The Parrot and the Igloo: Necessary Reading Now!

When our children and grandchildren look back on this era, one of their most confounding questions will be their bewilderment-- maybe even rage-- that we let climate change go this far downhill before doing anything about it. “What were you thinking?” will be the kindest way they will phrase it. 

David Lipsky has the answer.

In his taut and elegantly written “The Parrot and the Igloo,” Lipsky performs the high-wire act of writing the complete history of, as the subtitle reads, “climate change and the science of denial,” and doing so in bingeworthy fashion. “I wanted it to be like a Netflix release, where all the episodes drop together,” he writes in the preface. Trust me, it is. 

Crazy thing is, he begins in a completely counterintuitive place, way back with Samuel Morse and the invention of the telegraph, then slides into the Thomas Edison and Nicola Tesla stories, and somehow it all makes perfect sense-- you will learn things you never knew, will want to learn more, and will desperately hope the book does become a Netflix series. It’s that good.  

The book takes its oddly memorable title from two moments in time that bookend the story. In 1956, with the weather even then warming, oceanographer Roger Revelle had looked at the previous century’s worth of CO2 released from burning coal and oil and suggested it “may have a violent effect” on climate and warned of a runaway “greenhouse effect.” Picking up the story, The New York Times imagined a future Arctic, thawed and tropical, complete with “gaudy parrots squawking in the trees.” 

This is 1956, mind you-- we knew about climate change that long ago.

Fast-forward six decades to a snowy winter in 2010, when Oklahoma senator and world-class climate curmudgeon James Inhofe’s grandchildren built an igloo on the Mall in DC, pushed a sign through its top that read “AL GORE’S *NEW* HOME,” and invited people to take climate-mocking selfies alongside it. Al Gore was then fresh off his An Inconvenient Truth and Nobel Prize turns, making him the prime target of climate deniers. (Inhofe, by the way, is famously the one who derided “manmade global warming” as “the greatest hoax ever perpetrated on the American people” on the Senate floor. His grandchildren might regret this in the coming years.)

Though 2010-- the year of that igloo-- ultimately tied 2005 as the hottest year on record up to then was irrelevant, as science is irrelevant. There was enough snow to build an igloo in DC: that’s all some needed to prove global warming was a hoax.

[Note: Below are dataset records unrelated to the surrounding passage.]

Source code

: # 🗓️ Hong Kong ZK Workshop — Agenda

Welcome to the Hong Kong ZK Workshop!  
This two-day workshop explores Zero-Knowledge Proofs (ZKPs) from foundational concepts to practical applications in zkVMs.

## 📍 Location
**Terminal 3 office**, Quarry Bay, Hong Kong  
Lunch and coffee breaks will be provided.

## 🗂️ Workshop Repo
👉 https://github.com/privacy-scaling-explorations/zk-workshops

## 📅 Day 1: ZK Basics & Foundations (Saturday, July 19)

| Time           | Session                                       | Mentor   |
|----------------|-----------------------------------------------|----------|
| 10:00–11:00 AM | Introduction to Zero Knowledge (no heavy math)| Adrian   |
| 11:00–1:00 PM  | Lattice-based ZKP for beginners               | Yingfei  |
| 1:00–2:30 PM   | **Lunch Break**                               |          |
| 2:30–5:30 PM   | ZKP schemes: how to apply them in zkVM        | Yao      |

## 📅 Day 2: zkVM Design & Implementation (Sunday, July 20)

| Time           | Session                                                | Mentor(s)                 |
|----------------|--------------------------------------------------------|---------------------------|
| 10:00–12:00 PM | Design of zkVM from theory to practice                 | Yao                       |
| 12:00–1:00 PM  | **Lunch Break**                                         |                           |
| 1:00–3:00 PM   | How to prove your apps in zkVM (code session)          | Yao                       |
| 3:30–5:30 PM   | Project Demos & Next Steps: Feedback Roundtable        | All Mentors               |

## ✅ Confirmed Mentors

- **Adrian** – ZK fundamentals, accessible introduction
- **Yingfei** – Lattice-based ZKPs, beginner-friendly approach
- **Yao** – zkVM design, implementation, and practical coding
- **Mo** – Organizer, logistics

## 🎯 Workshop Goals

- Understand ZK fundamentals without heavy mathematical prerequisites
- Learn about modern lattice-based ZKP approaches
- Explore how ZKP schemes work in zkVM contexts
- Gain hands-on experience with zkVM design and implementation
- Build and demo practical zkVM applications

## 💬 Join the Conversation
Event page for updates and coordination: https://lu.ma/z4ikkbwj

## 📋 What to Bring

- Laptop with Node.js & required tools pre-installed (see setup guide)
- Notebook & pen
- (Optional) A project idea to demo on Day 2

Along the way you'll meet a memorable cavalcade of colorful charlatans, cranks, and know-nothings who dedicated extraordinary amounts of time to taking down climate science, including a pantheon of people recycled from denying the mountain of evidence against Big Tobacco, Exxon leveraging the cigarette experience to stonewall climate action. 

Inhofe himself criticized the leftist environmental extremists perpetrating the hoax by saying, “You say something over and over and over and over again, and people will believe it, and that's their strategy.” Ironically, this has been exactly the denialists’ strategy-- and a sadly duplicitous media allowed the deception to continue for decades. Even now it continues. 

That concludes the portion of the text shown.